> **EXERCISE REQUIREMENTS**:
What is needed is a single figure: how many lines of the records below contain the word "course".

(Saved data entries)
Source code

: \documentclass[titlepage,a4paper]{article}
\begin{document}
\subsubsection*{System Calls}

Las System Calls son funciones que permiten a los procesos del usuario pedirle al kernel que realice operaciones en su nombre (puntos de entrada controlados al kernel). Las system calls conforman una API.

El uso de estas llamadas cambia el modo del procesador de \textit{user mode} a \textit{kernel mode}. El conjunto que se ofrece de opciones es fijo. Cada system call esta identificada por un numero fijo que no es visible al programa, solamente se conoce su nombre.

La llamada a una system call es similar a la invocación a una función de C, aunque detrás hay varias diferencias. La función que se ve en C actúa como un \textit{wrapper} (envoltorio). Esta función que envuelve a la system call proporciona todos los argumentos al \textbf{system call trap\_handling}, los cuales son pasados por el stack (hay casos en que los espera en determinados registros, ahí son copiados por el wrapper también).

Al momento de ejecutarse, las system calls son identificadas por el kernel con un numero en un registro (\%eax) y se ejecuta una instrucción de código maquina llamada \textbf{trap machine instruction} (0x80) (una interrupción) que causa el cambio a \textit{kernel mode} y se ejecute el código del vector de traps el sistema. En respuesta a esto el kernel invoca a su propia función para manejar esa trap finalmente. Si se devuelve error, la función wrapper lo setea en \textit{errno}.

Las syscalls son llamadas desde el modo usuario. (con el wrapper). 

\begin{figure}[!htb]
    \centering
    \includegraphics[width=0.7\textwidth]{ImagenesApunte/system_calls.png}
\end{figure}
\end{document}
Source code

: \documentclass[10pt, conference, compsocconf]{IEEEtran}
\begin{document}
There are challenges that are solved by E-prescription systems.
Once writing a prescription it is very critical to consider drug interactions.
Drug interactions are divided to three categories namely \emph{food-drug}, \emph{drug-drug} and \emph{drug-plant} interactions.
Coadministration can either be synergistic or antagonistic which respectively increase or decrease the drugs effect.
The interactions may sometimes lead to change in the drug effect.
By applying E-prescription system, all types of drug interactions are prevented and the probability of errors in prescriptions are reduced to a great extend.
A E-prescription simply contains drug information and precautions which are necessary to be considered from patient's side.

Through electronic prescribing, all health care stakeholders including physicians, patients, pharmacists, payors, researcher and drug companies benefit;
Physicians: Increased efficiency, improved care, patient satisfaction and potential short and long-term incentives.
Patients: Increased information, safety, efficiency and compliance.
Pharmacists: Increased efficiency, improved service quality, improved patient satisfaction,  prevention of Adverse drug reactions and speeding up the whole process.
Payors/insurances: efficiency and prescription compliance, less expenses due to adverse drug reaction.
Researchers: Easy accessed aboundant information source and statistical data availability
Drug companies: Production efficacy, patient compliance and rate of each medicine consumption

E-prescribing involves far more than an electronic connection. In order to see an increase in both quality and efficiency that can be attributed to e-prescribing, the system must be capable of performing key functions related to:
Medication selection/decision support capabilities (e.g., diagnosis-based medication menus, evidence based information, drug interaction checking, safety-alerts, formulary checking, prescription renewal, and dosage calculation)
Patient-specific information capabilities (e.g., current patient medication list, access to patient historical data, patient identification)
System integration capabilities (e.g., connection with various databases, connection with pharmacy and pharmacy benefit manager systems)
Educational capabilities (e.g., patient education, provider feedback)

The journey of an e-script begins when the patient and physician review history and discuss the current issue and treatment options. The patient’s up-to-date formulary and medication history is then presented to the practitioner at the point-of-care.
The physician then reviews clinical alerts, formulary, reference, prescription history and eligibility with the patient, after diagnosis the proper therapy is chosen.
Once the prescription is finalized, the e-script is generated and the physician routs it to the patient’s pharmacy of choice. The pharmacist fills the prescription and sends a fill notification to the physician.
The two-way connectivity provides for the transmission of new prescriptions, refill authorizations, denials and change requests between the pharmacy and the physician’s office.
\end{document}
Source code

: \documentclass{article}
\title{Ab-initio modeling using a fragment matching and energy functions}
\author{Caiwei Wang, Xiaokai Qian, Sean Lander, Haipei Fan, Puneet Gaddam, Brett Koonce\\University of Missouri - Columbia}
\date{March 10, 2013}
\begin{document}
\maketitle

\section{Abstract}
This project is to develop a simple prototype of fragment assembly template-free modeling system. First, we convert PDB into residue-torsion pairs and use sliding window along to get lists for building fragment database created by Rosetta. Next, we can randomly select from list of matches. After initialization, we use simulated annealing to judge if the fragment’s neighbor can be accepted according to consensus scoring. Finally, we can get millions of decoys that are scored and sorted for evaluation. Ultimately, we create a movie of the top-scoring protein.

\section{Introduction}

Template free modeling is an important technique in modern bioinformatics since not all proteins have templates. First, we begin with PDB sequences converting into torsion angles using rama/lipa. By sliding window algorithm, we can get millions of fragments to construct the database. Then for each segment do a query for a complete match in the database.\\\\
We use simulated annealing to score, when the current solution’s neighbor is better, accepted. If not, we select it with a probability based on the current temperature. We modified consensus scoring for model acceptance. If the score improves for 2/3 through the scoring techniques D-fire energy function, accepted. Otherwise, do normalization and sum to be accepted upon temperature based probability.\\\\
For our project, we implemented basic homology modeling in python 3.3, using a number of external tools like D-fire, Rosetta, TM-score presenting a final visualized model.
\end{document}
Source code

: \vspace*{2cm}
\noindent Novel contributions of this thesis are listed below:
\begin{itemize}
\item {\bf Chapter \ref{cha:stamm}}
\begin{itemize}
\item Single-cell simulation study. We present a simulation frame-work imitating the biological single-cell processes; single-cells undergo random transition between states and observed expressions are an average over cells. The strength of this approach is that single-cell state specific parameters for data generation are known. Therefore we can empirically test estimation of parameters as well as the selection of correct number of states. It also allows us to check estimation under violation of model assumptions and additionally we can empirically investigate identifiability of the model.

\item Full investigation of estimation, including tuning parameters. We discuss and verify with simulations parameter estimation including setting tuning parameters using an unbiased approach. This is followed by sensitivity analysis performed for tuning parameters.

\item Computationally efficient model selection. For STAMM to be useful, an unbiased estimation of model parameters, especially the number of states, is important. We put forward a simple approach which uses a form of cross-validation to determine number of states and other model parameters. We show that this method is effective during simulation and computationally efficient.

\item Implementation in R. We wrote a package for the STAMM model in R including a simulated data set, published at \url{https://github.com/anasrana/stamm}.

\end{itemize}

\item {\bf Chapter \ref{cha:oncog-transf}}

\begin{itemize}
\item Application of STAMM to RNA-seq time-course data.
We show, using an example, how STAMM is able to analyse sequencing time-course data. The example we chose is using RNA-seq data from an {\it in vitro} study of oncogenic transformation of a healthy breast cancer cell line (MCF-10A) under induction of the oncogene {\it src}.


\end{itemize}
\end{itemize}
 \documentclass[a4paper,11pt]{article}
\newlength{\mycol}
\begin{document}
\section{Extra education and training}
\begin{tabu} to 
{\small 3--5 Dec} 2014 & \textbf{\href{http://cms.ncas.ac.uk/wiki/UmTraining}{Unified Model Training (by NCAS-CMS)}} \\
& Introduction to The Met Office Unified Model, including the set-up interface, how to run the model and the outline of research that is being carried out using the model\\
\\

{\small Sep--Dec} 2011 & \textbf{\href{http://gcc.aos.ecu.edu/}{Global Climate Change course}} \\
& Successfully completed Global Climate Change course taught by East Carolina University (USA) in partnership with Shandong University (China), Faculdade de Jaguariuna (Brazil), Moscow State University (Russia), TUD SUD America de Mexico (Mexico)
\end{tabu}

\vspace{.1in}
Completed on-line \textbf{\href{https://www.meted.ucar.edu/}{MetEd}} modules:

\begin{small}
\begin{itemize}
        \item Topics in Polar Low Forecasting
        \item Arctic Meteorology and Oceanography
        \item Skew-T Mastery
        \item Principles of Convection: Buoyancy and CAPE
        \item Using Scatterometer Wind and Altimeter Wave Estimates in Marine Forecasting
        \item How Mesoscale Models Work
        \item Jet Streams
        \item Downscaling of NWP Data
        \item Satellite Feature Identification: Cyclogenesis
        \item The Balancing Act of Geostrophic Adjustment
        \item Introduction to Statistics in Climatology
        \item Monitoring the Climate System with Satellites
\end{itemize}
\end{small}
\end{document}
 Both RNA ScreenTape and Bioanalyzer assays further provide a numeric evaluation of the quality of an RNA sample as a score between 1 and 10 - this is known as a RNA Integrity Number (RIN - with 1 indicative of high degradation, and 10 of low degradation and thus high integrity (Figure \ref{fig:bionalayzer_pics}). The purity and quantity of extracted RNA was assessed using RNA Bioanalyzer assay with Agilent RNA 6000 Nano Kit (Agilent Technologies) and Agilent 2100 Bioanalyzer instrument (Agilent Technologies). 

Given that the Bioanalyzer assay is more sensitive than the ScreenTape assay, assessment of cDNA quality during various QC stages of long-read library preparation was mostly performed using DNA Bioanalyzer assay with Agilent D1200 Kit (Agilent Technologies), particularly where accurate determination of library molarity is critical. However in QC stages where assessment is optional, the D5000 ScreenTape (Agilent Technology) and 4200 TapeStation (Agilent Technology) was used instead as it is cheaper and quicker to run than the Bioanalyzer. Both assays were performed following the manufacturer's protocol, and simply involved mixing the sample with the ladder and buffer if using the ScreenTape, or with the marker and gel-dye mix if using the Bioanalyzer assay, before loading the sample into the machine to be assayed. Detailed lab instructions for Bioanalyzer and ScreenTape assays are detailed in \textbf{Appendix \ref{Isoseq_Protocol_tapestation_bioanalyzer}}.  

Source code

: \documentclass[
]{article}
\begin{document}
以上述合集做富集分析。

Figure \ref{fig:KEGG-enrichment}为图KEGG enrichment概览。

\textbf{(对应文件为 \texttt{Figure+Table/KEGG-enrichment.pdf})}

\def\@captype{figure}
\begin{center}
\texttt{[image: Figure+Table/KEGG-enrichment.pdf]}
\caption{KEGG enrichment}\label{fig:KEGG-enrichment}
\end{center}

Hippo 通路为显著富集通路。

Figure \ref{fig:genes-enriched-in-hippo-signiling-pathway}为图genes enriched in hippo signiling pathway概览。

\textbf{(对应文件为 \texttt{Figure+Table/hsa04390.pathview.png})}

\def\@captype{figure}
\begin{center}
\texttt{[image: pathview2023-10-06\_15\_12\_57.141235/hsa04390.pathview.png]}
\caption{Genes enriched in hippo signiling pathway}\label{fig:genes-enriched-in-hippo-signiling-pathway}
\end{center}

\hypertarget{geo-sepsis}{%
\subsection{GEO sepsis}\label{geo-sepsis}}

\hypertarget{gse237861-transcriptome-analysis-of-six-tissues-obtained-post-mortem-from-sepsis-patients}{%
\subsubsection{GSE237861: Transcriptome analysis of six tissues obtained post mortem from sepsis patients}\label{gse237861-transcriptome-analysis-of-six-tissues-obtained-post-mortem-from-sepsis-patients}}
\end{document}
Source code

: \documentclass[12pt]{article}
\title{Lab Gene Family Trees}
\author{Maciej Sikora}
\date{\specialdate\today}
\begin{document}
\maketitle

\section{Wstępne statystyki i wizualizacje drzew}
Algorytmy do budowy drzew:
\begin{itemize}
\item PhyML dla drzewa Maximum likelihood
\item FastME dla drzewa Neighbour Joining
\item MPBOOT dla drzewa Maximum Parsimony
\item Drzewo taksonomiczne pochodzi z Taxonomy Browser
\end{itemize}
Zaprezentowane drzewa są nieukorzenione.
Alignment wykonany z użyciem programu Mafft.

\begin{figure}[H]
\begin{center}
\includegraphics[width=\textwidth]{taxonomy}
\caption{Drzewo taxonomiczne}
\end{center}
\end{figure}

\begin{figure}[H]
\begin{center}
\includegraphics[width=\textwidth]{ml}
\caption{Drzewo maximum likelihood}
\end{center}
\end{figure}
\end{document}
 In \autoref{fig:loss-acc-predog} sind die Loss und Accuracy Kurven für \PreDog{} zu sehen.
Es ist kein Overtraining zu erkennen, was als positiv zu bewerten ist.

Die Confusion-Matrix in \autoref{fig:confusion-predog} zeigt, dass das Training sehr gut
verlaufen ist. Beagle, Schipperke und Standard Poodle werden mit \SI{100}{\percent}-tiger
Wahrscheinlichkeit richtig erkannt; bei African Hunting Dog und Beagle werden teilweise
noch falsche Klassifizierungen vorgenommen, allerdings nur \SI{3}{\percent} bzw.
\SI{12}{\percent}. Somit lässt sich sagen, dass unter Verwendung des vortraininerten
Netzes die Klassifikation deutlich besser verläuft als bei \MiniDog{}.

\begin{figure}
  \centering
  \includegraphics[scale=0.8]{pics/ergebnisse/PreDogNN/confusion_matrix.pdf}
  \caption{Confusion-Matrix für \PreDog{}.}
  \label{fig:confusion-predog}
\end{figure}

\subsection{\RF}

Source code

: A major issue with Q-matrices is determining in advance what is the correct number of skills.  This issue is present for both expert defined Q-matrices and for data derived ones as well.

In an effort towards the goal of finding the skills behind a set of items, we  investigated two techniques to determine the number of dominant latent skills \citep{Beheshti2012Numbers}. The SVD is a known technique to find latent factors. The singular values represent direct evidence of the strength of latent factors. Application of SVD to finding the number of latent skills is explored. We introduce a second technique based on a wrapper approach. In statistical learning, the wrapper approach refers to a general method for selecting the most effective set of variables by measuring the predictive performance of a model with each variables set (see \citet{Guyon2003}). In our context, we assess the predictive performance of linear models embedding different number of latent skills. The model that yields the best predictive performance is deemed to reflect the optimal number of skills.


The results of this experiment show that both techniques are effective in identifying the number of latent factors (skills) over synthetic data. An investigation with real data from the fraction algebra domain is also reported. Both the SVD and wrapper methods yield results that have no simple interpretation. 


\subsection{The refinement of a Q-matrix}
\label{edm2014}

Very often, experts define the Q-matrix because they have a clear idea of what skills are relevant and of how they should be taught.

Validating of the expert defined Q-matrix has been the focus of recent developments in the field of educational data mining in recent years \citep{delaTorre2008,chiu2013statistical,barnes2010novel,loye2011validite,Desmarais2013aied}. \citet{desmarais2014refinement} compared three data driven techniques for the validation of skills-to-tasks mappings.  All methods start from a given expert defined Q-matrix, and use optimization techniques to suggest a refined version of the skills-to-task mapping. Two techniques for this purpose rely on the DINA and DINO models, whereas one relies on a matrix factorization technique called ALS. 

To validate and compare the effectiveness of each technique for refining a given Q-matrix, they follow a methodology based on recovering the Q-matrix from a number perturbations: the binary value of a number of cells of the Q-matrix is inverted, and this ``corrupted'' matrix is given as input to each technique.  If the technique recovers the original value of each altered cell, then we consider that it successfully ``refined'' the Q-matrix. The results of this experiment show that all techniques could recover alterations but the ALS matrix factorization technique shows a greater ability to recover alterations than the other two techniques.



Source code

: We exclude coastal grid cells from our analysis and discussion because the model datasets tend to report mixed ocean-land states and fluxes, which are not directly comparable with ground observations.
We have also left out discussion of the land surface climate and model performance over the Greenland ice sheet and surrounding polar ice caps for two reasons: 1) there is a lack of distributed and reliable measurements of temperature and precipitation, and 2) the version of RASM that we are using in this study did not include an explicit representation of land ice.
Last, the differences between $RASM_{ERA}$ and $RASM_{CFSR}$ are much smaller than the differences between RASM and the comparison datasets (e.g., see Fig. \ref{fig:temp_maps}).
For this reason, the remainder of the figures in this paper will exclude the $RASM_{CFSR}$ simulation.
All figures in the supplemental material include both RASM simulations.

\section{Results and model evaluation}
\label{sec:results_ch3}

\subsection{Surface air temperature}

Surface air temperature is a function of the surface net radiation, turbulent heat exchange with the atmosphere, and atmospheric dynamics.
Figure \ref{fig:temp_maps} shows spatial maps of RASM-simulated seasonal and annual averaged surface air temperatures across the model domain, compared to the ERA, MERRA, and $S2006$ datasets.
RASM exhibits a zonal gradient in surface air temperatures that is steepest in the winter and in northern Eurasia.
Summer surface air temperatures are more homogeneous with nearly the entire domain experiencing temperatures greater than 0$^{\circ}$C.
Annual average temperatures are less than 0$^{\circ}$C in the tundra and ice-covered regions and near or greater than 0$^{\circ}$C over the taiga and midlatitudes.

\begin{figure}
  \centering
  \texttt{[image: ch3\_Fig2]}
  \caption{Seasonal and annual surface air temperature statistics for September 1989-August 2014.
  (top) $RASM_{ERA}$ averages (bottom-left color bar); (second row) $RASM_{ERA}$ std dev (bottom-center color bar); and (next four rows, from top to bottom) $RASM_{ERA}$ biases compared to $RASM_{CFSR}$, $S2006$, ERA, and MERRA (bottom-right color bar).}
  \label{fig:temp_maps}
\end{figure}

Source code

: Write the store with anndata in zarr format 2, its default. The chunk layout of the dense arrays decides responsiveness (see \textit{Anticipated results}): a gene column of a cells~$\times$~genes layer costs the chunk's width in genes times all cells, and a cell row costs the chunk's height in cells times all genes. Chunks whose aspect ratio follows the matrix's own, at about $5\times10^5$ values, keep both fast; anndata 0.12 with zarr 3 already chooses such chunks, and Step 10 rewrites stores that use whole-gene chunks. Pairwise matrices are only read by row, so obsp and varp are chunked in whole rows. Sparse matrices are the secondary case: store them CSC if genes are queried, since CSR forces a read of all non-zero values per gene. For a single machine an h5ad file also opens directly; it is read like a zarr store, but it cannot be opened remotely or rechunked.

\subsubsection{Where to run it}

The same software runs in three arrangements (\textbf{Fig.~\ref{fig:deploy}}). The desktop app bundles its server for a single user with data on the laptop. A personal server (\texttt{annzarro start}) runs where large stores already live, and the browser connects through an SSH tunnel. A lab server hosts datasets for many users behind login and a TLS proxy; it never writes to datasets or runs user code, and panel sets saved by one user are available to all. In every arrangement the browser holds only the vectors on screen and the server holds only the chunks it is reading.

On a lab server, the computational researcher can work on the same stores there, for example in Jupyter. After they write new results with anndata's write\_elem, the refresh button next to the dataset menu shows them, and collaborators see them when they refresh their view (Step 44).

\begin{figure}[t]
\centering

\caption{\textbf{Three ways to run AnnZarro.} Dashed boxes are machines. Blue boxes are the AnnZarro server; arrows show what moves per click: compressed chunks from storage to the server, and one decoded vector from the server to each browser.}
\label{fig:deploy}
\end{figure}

> **THE ANSWER**:
4